* [TASK DIRECTIONS] Copy the listing below exactly. Pictures stay out of it.

* [EXERCISE DATA]
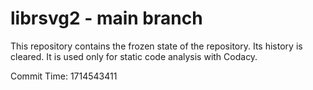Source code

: # librsvg2 - main branch

This repository contains the frozen state of the repository.
Its history is cleared. It is used only for static code
analysis with Codacy.

Commit Time: 1714543411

* [COMPLETED EXERCISE]
Source code

: # librsvg2 - main branch

This repository contains the frozen state of the repository.
Its history is cleared. It is used only for static code
analysis with Codacy.

Commit Time: 1714543411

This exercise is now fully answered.